Beginning in January 2018, public companies supplying goods and services will have to follow new International Financial Reporting Standard 15 (IFRS 15) which sets up a standardized five-step process for how to revenues should be booked and documented. Private firms can wait until the following year.
IFRS 15, which represents the culmination of more than a decade of work between US and international accounting standards setters, will create a harmonized framework. It eliminates distinctions between countries and even industries on how revenues are recognized.
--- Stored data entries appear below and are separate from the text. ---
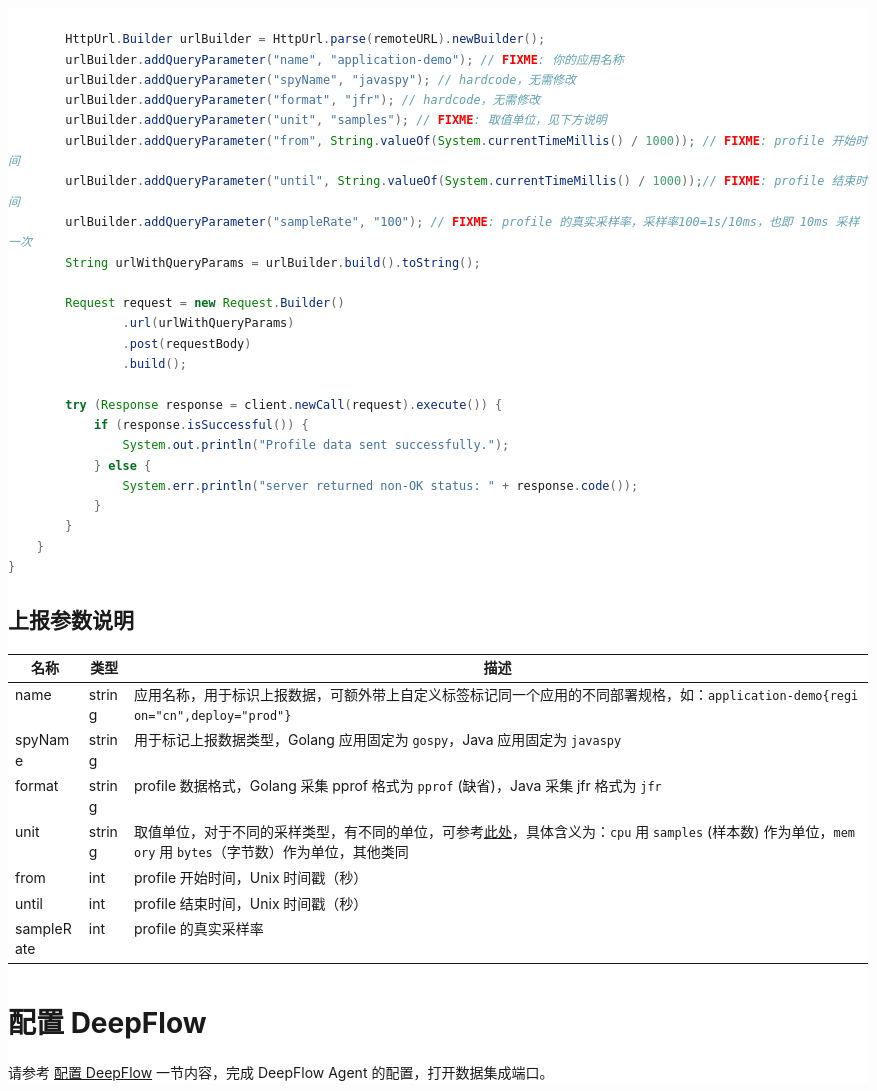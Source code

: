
 ```java

        HttpUrl.Builder urlBuilder = HttpUrl.parse(remoteURL).newBuilder();
        urlBuilder.addQueryParameter("name", "application-demo"); // FIXME: 你的应用名称
        urlBuilder.addQueryParameter("spyName", "javaspy"); // hardcode，无需修改
        urlBuilder.addQueryParameter("format", "jfr"); // hardcode，无需修改
        urlBuilder.addQueryParameter("unit", "samples"); // FIXME: 取值单位，见下方说明
        urlBuilder.addQueryParameter("from", String.valueOf(System.currentTimeMillis() / 1000)); // FIXME: profile 开始时间
        urlBuilder.addQueryParameter("until", String.valueOf(System.currentTimeMillis() / 1000));// FIXME: profile 结束时间
        urlBuilder.addQueryParameter("sampleRate", "100"); // FIXME: profile 的真实采样率，采样率100=1s/10ms，也即 10ms 采样一次
        String urlWithQueryParams = urlBuilder.build().toString();

        Request request = new Request.Builder()
                .url(urlWithQueryParams)
                .post(requestBody)
                .build();

        try (Response response = client.newCall(request).execute()) {
            if (response.isSuccessful()) {
                System.out.println("Profile data sent successfully.");
            } else {
                System.err.println("server returned non-OK status: " + response.code());
            }
        }
    }
}
```

## 上报参数说明

| 名称 | 类型 | 描述 |
| --- | --- | --- |
| name | string | 应用名称，用于标识上报数据，可额外带上自定义标签标记同一个应用的不同部署规格，如：`application-demo{region="cn",deploy="prod"}` |
| spyName | string | 用于标记上报数据类型，Golang 应用固定为 `gospy`，Java 应用固定为 `javaspy` |
| format | string | profile 数据格式，Golang 采集 pprof 格式为 `pprof` (缺省)，Java 采集 jfr 格式为 `jfr` |
| unit | string | 取值单位，对于不同的采样类型，有不同的单位，可参考[此处](https://github.com/deepflowio/deepflow/blob/v6.4.9/server/ingester/profile/dbwriter/profile.go#L99)，具体含义为：`cpu` 用 `samples` (样本数) 作为单位，`memory` 用 `bytes`（字节数）作为单位，其他类同 |
| from | int | profile 开始时间，Unix 时间戳（秒）|
| until | int | profile 结束时间，Unix 时间戳（秒）|
| sampleRate | int | profile 的真实采样率 |

# 配置 DeepFlow

请参考 [配置 DeepFlow](../tracing/opentelemetry/#配置-deepflow) 一节内容，完成 DeepFlow Agent 的配置，打开数据集成端口。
However, the benefits come with a hefty compliance costs related to changes in policies, procedures, and systems. A 2016 study of 700 companies conducted by PwC showed that 20 percent estimated they would need to spend at least US$500,000. Another 22 percent weren’t even sure of how to measure the costs. Even worse, only 13 percent said they had started preparing while 65 percent were at the assessment phase. Twenty-two percent hadn’t begun their preparations. Those figures aren’t encouraging considering that firms will have to eliminate their siloed approach to managing customer contracts and potentially revamp or scrap their contract management platforms.
“Financial reporting specialists already have a good understanding of the terms of each contract, but commercial contract specialists will need to have a far deeper knowledge of accounting rules,” explains Tammy Straus, an audit partner with the accounting firm of Grassi & Co. in New York. “Legal counsel will step in to help draft the expanded disclosures required for regulators and investors on how the firm will handle the new revenue recognition rule.”
Likewise, says Nicholas Chandler, a partner with KPMG in London, the biggest challenge to complying with IFRS 15 is finding sufficient internal resources to process the new rule. It happens to be one of several other related accounting changes. “Commercial managers must be integrated into the implementation team. The correct accounting treatment is contingent upon accountants understand how contract work in practice,” he says.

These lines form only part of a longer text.